In certain embodiments, the pump-ready treatment fluid is a fracturing fluid. In certain embodiments, the pump-ready fracturing fluid includes all ingredients, including proppant, for the fracturing treatment in a form that is directly deliverable to the suction side of a fracturing pump. The procedure may further include an operation to deliver the pump-ready fracturing fluid to a location operationally coupled to a wellsite, and an operation to provide the pump-ready fracturing fluid directly to a pump inlet. The procedure may further include an operation to pump the pump-ready fracturing fluid into a wellbore to initiate or propagate a fracture in the subterranean formation.

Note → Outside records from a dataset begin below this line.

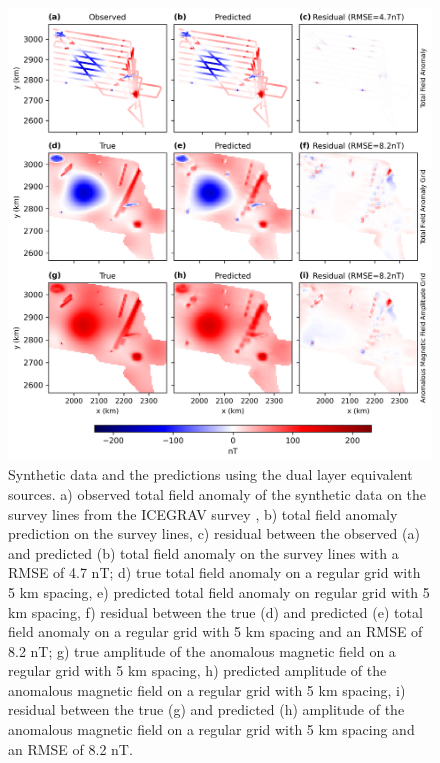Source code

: \begin{figure}[tb!]
\centering
\includegraphics[width=1\linewidth]{figures/dual_layer_synthetic.png}
\caption{
    Synthetic data and the predictions using the dual layer equivalent sources. a) observed total field anomaly of the synthetic data on the survey lines from the ICEGRAV survey \citep{ICEGRAV_data}, b) total field anomaly prediction on the survey lines, c) residual between the observed (a) and predicted (b) total field anomaly on the survey lines with a RMSE of 4.7 nT; d) true total field anomaly on a regular grid with 5 km spacing, e) predicted total field anomaly on regular grid with 5 km spacing, f) residual between the true (d) and predicted (e) total field anomaly on a regular grid with 5 km spacing and an RMSE of 8.2 nT; g) true amplitude of the anomalous magnetic field on a regular grid with 5 km spacing, h) predicted amplitude of the anomalous magnetic field on a regular grid with 5 km spacing, i) residual between the true (g) and predicted (h) amplitude of the anomalous magnetic field on a regular grid with 5 km spacing and an RMSE of 8.2 nT.
}
\label{fig:dual_layer_synthetic}
\end{figure}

The term “proppant”, as used herein, refers to particulates that are used in well work-overs and treatments, such as hydraulic fracturing operations, to hold fractures open following the treatment. The proppant can be naturally occurring materials, such as sand grains. It may also include man-made or specially engineered proppants, such as resin-coated sand or high-strength ceramic materials like sintered bauxite. In some embodiments, the proppant of the current application has a density greater than 2.45 g/cc, such as sand, ceramic, sintered bauxite or resin coated proppant. In some embodiments, the proppant of the current application has a density less than or equal to 2.45 g/cc, such as less than about 1.60 g/cc, less than about 1.50 g/cc, less than about 1.40 g/cc, less than about 1.30 g/cc, less than about 1.20 g/cc, less than 1.10 g/cc, or less than 1.00 g/cc. In some embodiments, the proppant concentration in the treatment fluid is about 6 pound-per-gallon (PPA). In some embodiments, the proppant concentration in the treatment fluid is about 12 pound-per-gallon (PPA). In some embodiments, the proppant concentration in the treatment fluid is about 16 pound-per-gallon (PPA). In some embodiments, the proppant concentration in the treatment fluid is about 20 pound-per-gallon (PPA). In some embodiments, the proppant concentration in the treatment fluid is about 24 pound-per-gallon (PPA). In some embodiments, the proppant concentration in the treatment fluid is about 30 pound-per-gallon (PPA). In some embodiments, the proppant concentration in the treatment fluid is about 36 pound-per-gallon (PPA). In some embodiments, the proppant concentration in the treatment fluid is about 40 pound-per-gallon (PPA).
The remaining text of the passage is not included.